The police officer who fatally shot Michael Brown won’t face federal charges, according to the Department of Justice (DOJ). However, the DOJ found that the Ferguson Police Department (FPD) has a pattern of civil rights violations.
In a report released Wednesday officials said that the evidence examined in its independent, federal investigation into the fatal shooting of Michael Brown does not support federal civil rights charges against Ferguson Police Officer Darren Wilson. A grand jury decided not indict Wilson in 2014.
“As detailed in our report, this investigation found a community that was deeply polarized, and where deep distrust and hostility often characterized interactions between police and area residents,” said Attorney General Eric Holder. “Our investigation showed that Ferguson police officers routinely violate the Fourth Amendment in stopping people without reasonable suspicion, arresting them without probable cause, and using unreasonable force against them.
Holder first announced the comprehensive pattern or practice investigation into the Ferguson Police Department after visiting that community in August 2014. The investigation focused on the FPD’s use of force, including deadly force; stops, searches and arrests; discriminatory policing; and treatment of detainees inside Ferguson’s city jail by Ferguson police officers.
In the course of its pattern or practice investigation, the Civil Rights Division reviewed more than 35,000 pages of police records; interviewed and met with city, police and court officials, including the FPD’s chief and numerous other officers; conducted hundreds of in-person and telephone interviews, as well as participated in meetings with community members and groups; observed Ferguson Municipal Court sessions, and; analyzed FPD’s data on stops, searches and arrests.

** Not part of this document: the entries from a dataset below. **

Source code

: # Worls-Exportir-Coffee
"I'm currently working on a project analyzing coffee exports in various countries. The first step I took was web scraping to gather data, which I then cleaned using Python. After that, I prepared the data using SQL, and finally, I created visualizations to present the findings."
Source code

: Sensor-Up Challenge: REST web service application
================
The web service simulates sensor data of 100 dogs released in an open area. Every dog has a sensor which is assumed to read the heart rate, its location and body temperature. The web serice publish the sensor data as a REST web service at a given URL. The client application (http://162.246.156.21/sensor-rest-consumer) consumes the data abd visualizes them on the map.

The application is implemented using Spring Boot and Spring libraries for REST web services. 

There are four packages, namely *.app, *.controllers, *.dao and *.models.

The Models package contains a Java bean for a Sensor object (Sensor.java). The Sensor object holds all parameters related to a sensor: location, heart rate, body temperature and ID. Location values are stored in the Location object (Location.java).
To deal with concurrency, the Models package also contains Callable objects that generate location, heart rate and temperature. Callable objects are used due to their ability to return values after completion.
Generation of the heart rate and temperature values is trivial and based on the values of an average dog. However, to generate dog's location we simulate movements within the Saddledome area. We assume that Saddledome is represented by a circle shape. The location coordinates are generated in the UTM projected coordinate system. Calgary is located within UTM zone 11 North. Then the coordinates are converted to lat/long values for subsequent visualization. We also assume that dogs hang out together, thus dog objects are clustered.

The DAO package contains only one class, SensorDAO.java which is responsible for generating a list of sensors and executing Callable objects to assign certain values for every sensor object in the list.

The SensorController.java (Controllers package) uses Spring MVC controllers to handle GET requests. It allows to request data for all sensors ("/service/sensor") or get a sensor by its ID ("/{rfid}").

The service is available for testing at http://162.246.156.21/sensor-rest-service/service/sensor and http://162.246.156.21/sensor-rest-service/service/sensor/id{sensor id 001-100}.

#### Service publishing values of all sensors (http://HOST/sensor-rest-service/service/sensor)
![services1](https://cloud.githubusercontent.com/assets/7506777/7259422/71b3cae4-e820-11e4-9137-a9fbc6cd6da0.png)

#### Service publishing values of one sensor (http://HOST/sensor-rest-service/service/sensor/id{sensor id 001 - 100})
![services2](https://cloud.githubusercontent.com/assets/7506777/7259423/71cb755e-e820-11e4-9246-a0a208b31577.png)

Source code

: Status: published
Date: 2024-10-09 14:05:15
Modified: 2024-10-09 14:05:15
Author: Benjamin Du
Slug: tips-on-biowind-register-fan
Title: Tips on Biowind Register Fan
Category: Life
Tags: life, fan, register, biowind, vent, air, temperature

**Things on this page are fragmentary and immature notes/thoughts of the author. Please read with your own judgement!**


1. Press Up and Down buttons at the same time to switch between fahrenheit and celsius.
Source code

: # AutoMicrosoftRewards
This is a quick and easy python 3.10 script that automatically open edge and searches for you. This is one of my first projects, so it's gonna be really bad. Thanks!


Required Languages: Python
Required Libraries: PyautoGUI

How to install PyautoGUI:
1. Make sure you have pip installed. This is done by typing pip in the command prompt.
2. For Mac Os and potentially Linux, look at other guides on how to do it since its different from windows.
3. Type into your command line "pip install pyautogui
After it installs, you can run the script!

It found that the combination of Ferguson’s focus on generating revenue over public safety, along with racial bias, has a profound effect on the FPD’s police and court practices, resulting in conduct that routinely violates the Constitution and federal law. The department also found that these patterns created a lack of trust between the FPD and significant portions of Ferguson’s residents, especially African Americans.

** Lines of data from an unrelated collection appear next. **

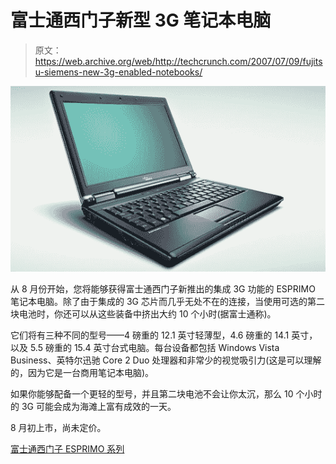 # 富士通西门子新型 3G 笔记本电脑

> 原文：<https://web.archive.org/web/http://techcrunch.com/2007/07/09/fujitsu-siemens-new-3g-enabled-notebooks/>

![esprimo](img/76f98c1abf231374e294c610d3ffd5ba.png)

从 8 月份开始，您将能够获得富士通西门子新推出的集成 3G 功能的 ESPRIMO 笔记本电脑。除了由于集成的 3G 芯片而几乎无处不在的连接，当使用可选的第二块电池时，你还可以从这些装备中挤出大约 10 个小时(据富士通称)。

它们将有三种不同的型号——4 磅重的 12.1 英寸轻薄型，4.6 磅重的 14.1 英寸，以及 5.5 磅重的 15.4 英寸台式电脑。每台设备都包括 Windows Vista Business、英特尔迅驰 Core 2 Duo 处理器和非常少的视觉吸引力(这是可以理解的，因为它是一台商用笔记本电脑)。

如果你能够配备一个更轻的型号，并且第二块电池不会让你太沉，那么 10 个小时的 3G 可能会成为海滩上富有成效的一天。

8 月初上市，尚未定价。

[富士通西门子 ESPRIMO 系列](https://web.archive.org/web/20150930103041/http://www.fujitsu-siemens.com/products/mobile/notebooks/index.html)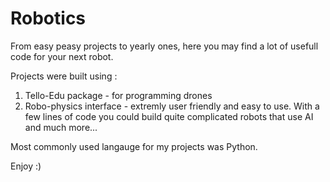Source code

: # Robotics
From easy peasy projects to yearly ones, here you may find a lot of usefull code for your next robot. 

Projects were built using :
1. Tello-Edu package - for programming drones
2. Robo-physics interface - extremly user friendly and easy to use. With a few lines of code you could build quite complicated robots that use AI and much more...

Most commonly used langauge for my projects was Python.

Enjoy :)
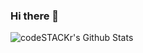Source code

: ### Hi there 👋

<!--
**radhikaagr18/radhikaagr18** is a ✨ _special_ ✨ repository because its `README.md` (this file) appears on your GitHub profile.

Here are some ideas to get you started:

- 🔭 I’m currently working on ...
- 🌱 I’m currently learning ...
- 👯 I’m looking to collaborate on ...
- 🤔 I’m looking for help with ...
- 💬 Ask me about ...
- 📫 How to reach me: ...
- 😄 Pronouns: ...
- ⚡ Fun fact: ...
-->
<img align="left" alt="codeSTACKr's Github Stats" src="https://github-readme-stats.vercel.app/api?username=radhikaagr18&show_icons=true&hide_border=true" />
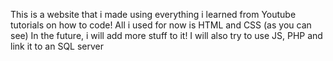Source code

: This is a website that i made using everything i learned from Youtube tutorials on how to code!
All i used for now is HTML and CSS (as you can see)
In the future, i will add more stuff to it!
I will also try to use JS, PHP and link it to an SQL server
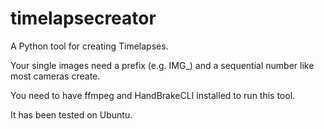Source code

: # timelapsecreator
A Python tool for creating Timelapses.


Your single images need a prefix (e.g. IMG_) and a sequential number like most cameras create.


You need to have ffmpeg and HandBrakeCLI installed to run this tool.

It has been tested on Ubuntu.
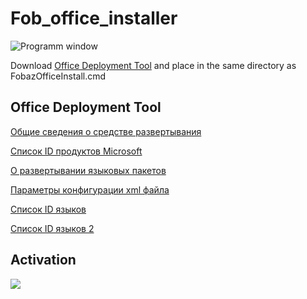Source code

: # Fob_office_installer


![Programm window](https://habrastorage.org/webt/i3/q9/y4/i3q9y4idrz4ujg7xsmmek3sgh0c.png)


Download [Office Deployment Tool](https://www.microsoft.com/en-us/download/details.aspx?id=49117) and place in the same directory as FobazOfficeInstall.cmd




## Office Deployment Tool

[Общие сведения о средстве развертывания](https://docs.microsoft.com/ru-ru/deployoffice/overview-of-the-office-2016-deployment-tool#exclude-onedrive-when-installing-office-365-proplus-or-other-applications)

[Список ID продуктов Microsoft](https://docs.microsoft.com/ru-ru/office365/troubleshoot/installation/product-ids-supported-office-deployment-click-to-run)

[О развертывании языковых пакетов](https://docs.microsoft.com/ru-ru/deployoffice/overview-of-deploying-languages-in-office-365-proplus)

[Параметры конфигурации xml файла](https://docs.microsoft.com/ru-ru/deployoffice/configuration-options-for-the-office-2016-deployment-tool)

[Список ID языков](https://docs.microsoft.com/ru-ru/deployoffice/overview-of-deploying-languages-in-office-365-proplus#languages-culture-codes-and-companion-proofing-languages)

[Список ID языков 2](https://docs.microsoft.com/en-us/windows-hardware/manufacture/desktop/available-language-packs-for-windows)



## Activation
![](https://habrastorage.org/webt/p0/9m/ge/p09mgehqr01xrfrkfbld-2d915e.png)
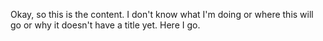 ---
---

Okay, so this is the content. I don\'t know what I\'m doing or where this will go or why it doesn\'t have a title yet. Here I go.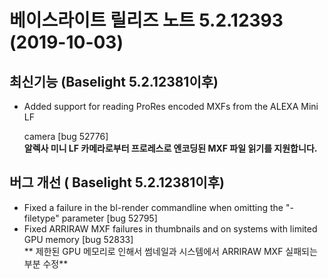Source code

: # 베이스라이트 릴리즈 노트 5.2.12393 (2019-10-03)

## 최신기능 (Baselight 5.2.12381이후)

*   Added support for reading ProRes encoded MXFs from the ALEXA Mini LF

    camera \[bug 52776]\
    **알렉사 미니 LF 카메라로부터 프로레스로 엔코딩된 MXF 파일 읽기를 지원합니다.**

## 버그 개선 ( Baselight 5.2.12381이후)&#x20;

* Fixed a failure in the bl-render commandline when omitting the "-filetype" parameter \[bug 52795]
* Fixed ARRIRAW MXF failures in thumbnails and on systems with limited GPU memory \[bug 52833]\
  **  제한된 GPU 메모리로 인해서 썸네일과 시스템에서 ARRIRAW MXF 실패되는 부분 수정**
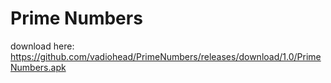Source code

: # Prime Numbers
download here: https://github.com/vadiohead/PrimeNumbers/releases/download/1.0/PrimeNumbers.apk
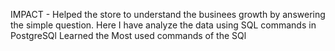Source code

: IMPACT - Helped the store to understand the businees growth by answering the simple question.
Here I have analyze the data using SQL commands in PostgreSQl
Learned the Most used commands of the SQl
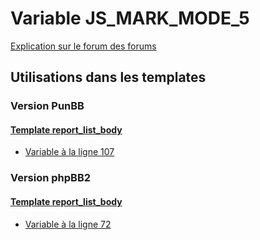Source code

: # Variable JS_MARK_MODE_5
[Explication sur le forum des forums](http://forum.forumactif.com/t294113-listing-des-variables#JS_MARK_MODE_5)

## Utilisations dans les templates

### Version PunBB

#### [Template report_list_body](punbb/report_list_body.md)
* [Variable à la ligne 107](../punbb/report_list_body.tpl#L107)

### Version phpBB2

#### [Template report_list_body](subsilver/report_list_body.md)
* [Variable à la ligne 72](../subsilver/report_list_body.tpl#L72)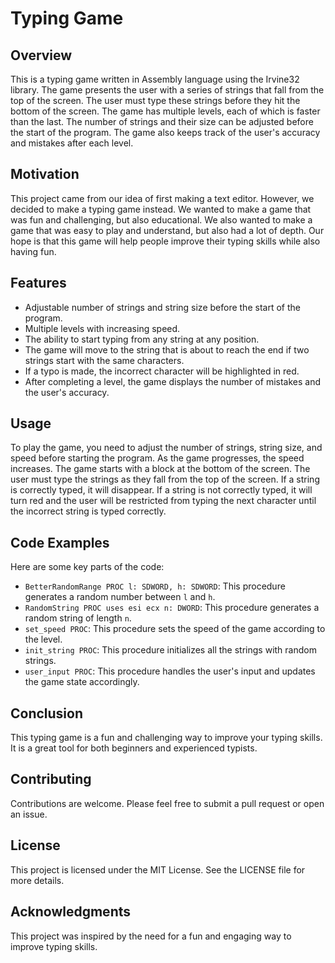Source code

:# Typing Game

## Overview

This is a typing game written in Assembly language using the Irvine32 library. The game presents the user with a series of strings that fall from the top of the screen. The user must type these strings before they hit the bottom of the screen. The game has multiple levels, each of which is faster than the last. The number of strings and their size can be adjusted before the start of the program. The game also keeps track of the user's accuracy and mistakes after each level.

## Motivation

This project came from our idea of first making a text editor. However, we decided to make a typing game instead. We wanted to make a game that was fun and challenging, but also educational. We also wanted to make a game that was easy to play and understand, but also had a lot of depth. Our hope is that this game will help people improve their typing skills while also having fun.

## Features

- Adjustable number of strings and string size before the start of the program.
- Multiple levels with increasing speed.
- The ability to start typing from any string at any position.
- The game will move to the string that is about to reach the end if two strings start with the same characters.
- If a typo is made, the incorrect character will be highlighted in red.
- After completing a level, the game displays the number of mistakes and the user's accuracy.

## Usage

To play the game, you need to adjust the number of strings, string size, and speed before starting the program. As the game progresses, the speed increases. The game starts with a block at the bottom of the screen. The user must type the strings as they fall from the top of the screen. If a string is correctly typed, it will disappear. If a string is not correctly typed, it will turn red and the user will be restricted from typing the next character until the incorrect string is typed correctly.

## Code Examples

Here are some key parts of the code:

- `BetterRandomRange PROC l: SDWORD, h: SDWORD`: This procedure generates a random number between `l` and `h`.
- `RandomString PROC uses esi ecx n: DWORD`: This procedure generates a random string of length `n`.
- `set_speed PROC`: This procedure sets the speed of the game according to the level.
- `init_string PROC`: This procedure initializes all the strings with random strings.
- `user_input PROC`: This procedure handles the user's input and updates the game state accordingly.

## Conclusion

This typing game is a fun and challenging way to improve your typing skills. It is a great tool for both beginners and experienced typists.

## Contributing

Contributions are welcome. Please feel free to submit a pull request or open an issue.

## License

This project is licensed under the MIT License. See the LICENSE file for more details.

## Acknowledgments

This project was inspired by the need for a fun and engaging way to improve typing skills.
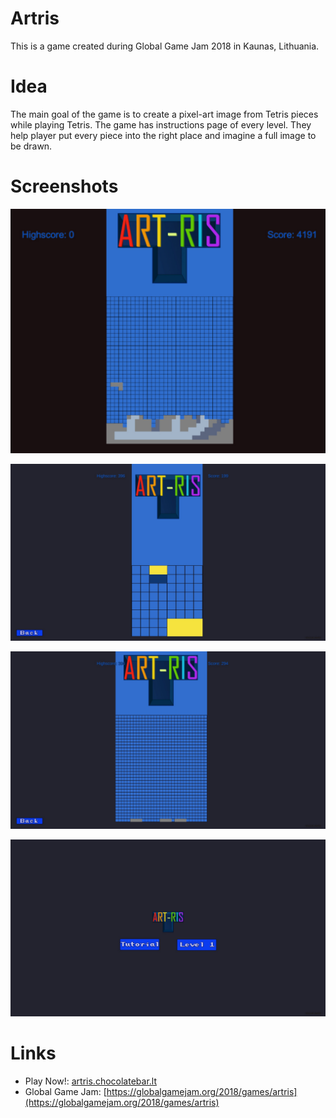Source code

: Artris
=======

This is a game created during Global Game Jam 2018 in Kaunas, Lithuania.

# Idea
The main goal of the game is to create a pixel-art image from Tetris pieces while playing Tetris.
The game has instructions page of every level.
They help player put every piece into the right place and imagine a full image to be drawn.

# Screenshots
![screenshot1](resources/screenshots/Screenshot_1.jpg)  

![screenshot2](resources/screenshots/Screenshot_2.jpg)  

![screenshot3](resources/screenshots/Screenshot_3.jpg)  

![screenshot4](resources/screenshots/Screenshot_4.jpg)  


# Links
 - Play Now!: [artris.chocolatebar.lt](artris.chocolatebar.lt)
 - Global Game Jam: [https://globalgamejam.org/2018/games/artris](https://globalgamejam.org/2018/games/artris)
  
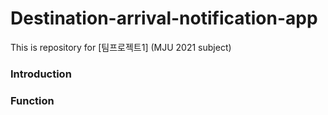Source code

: 
# Destination-arrival-notification-app
This is repository for [팀프로젝트1] (MJU 2021 subject)

### Introduction




### Function


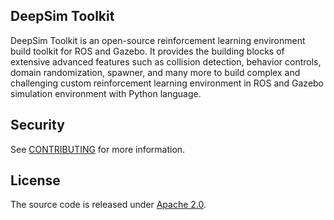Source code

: ## DeepSim Toolkit

DeepSim Toolkit is an open-source reinforcement learning environment build toolkit for ROS and Gazebo. It provides the building blocks of extensive advanced features such as collision detection, behavior controls, domain randomization, spawner, and many more to build complex and challenging custom reinforcement learning environment in ROS and Gazebo simulation environment with Python language.

## Security

See [CONTRIBUTING](CONTRIBUTING.md#security-issue-notifications) for more information.

## License

The source code is released under [Apache 2.0](https://aws.amazon.com/apache-2-0/).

The Rev. Al Sharpton’s National Action Network (NAN) said in a statement Wednesday that Sharpton is “deeply disappointed with the decision by the DOJ.” NAN added that they are not discouraged as they continue to fight for the family of Eric Garner as they await the decision in the federal investigation of his death.
“We hope that the Justice Department’s finding that the Ferguson Police Department had a pattern and practice that violates the First, Fourth, and 14th Amendments of the Constitution, will result in an overhaul of the department,” the civil rights organization said.